En 1920 Rivas Cherif, que admiraba sobre todo su obra teatral en ciernes, y que hizo lo posible y lo imposible por subirla a las tablas, publica un artículo en La internacional titulado «Respuestas de Valle-Inclán a las preguntas de Tolstoi». Allí se puede leer esto: «¿Es don Ramón un convertido al Socialismo? No –se contesta Rivas a sí mismo–, don Ramón es bolchevique, y si se quiere bolchevista, en cuanto le inspiran gran simpatía los procedimientos antidemocráticos dictatoriales». Dicho de otro modo, lo que le une o le vincula a Lenin y a los bolcheviques es su común preferencia por las posturas autoritarias y paternalistas, por las que la minoría dirigente se arroga el derecho de conducir a las masas.

Otro contertulio del café Regina, el socialista Luis Araquistain, transmite la misma admiración por don Ramón, y casi al unísono que Rivas publica en el diario La Voz el artículo «Polemario.

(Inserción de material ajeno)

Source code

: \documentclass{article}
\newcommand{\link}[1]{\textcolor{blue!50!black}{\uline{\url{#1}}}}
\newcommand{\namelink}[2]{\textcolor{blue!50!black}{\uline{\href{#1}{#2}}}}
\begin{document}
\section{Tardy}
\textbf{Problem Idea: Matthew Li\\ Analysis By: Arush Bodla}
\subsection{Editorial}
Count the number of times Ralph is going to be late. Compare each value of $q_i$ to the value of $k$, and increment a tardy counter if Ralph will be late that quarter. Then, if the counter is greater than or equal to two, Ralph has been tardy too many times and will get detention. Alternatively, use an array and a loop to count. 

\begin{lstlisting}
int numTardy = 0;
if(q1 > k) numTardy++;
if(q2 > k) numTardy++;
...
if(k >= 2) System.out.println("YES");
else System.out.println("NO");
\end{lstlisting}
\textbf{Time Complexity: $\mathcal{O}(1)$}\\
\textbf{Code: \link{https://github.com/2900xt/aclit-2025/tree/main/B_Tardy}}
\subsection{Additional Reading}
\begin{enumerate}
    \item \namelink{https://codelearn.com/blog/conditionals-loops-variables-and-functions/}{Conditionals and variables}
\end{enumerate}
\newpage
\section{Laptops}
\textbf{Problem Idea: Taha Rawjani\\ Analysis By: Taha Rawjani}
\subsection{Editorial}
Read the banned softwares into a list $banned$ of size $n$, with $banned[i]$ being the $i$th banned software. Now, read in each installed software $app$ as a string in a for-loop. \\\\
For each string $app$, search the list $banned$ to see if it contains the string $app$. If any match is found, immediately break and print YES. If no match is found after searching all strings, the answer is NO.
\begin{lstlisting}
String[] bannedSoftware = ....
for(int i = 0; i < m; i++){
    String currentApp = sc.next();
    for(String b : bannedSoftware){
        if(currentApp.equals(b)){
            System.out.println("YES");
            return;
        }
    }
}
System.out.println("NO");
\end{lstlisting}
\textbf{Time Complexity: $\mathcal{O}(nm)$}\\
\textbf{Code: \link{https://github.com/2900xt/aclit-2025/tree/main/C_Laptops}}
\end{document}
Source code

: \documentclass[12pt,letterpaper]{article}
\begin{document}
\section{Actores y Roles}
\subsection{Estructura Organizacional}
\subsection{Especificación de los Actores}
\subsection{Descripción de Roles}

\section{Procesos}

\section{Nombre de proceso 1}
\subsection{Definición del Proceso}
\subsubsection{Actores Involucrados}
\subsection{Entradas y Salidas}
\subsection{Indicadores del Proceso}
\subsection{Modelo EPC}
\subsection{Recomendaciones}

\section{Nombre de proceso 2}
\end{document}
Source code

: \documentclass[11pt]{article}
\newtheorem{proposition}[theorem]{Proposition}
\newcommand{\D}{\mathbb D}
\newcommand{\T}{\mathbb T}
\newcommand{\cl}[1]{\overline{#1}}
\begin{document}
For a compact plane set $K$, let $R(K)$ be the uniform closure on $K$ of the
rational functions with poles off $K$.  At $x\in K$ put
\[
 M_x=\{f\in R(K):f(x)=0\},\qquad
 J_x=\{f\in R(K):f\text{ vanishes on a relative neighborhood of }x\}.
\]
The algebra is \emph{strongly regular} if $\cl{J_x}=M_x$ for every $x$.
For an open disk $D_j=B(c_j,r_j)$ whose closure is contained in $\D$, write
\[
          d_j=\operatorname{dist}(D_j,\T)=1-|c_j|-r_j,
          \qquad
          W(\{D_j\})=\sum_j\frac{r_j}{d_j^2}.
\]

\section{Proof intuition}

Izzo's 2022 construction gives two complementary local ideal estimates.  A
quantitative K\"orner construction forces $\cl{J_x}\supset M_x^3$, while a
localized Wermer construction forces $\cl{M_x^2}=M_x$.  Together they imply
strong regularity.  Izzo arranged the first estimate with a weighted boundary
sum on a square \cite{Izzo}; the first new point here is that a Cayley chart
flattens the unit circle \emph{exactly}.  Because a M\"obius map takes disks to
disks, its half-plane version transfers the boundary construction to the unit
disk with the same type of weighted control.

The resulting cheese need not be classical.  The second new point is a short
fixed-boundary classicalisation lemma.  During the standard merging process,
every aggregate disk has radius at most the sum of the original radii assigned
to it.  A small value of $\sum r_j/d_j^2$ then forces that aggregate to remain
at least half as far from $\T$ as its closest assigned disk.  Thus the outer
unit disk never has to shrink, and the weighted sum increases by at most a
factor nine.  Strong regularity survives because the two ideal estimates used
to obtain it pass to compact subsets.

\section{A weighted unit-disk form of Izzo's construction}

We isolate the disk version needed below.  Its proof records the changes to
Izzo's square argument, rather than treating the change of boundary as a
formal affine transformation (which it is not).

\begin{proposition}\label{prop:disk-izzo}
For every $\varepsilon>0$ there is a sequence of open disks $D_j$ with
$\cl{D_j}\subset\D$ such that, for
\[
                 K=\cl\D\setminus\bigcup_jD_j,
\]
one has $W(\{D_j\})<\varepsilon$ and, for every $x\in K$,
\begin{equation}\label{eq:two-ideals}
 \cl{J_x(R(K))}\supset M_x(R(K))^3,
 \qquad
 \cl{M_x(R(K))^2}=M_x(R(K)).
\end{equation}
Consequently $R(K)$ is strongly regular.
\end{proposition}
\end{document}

Valle-Inclán en la Corte». Araquistain mostraba su devoción por el personaje, y se recreaba en destacar su singularidad física, su gestualidad única y su oratoria seductora. Para él Valle-Inclán era sobre todo un hombre que atesoraba en sí mismo un profundo pasado: sacerdote egipcio, mago medieval, profeta indio y, por supuesto, carlista militante. Militancia que Araquistain explicaba como la expresión del rechazo a una época chabacana, a un liberalismo funesto, mediocre, decadente. Frente a todo eso, la apología del carlismo cobraba sentido. Todo ese bagaje del pasado le permitía a Valle-Inclán reconocer en la actualidad los gérmenes del futuro. Su obra literaria de madurez sería la prueba de que había captado los cambios que se desarrollaban a su alrededor, del mismo modo que el tiempo estancado, inerte y sin ideas le hizo concebir en sus inicios una obra de carácter abstracto, que idealizaba el pasado. No, no era un izquierdista –concluye Araquistain–, era sólo un panegirista de la revolución soviética que encontró en esta gesta el campo de acción estimulante que le faltó en su juventud. La aureola heroica de la revolución, aunque sea comunista, encendía y exaltaba la curiosidad y la imaginación de don Ramón. ¿Contradicción? No, concluía Araquistain, por debajo de la lógica fluía una corriente de profunda unidad psicológica entre lo aparentemente extremo.

El cambio histórico, que señalaban las revoluciones sociales y políticas de esa década, sería el caldo de cultivo de sus nuevos temas literarios. Valle-Inclán ponía el oído a lo que estaba pasando en Rusia, en Cataluña, en Andalucía o en las calles de Madrid, y encontraría los nuevos escenarios teatrales y novelísticos con sus héroes anónimos. Esto era lo que ahora comenzaba a interesarle, y como dice Araquistain, no había que entender estas novedades como la rectificación de su pasado ni de su obra, sino su complemento. Estaba en transición literaria y captaba esta época en transición. No borraba el pasado ni la obra anterior, los unía y los profundizaba desde un presente en cuyo espejo se adivina el futuro.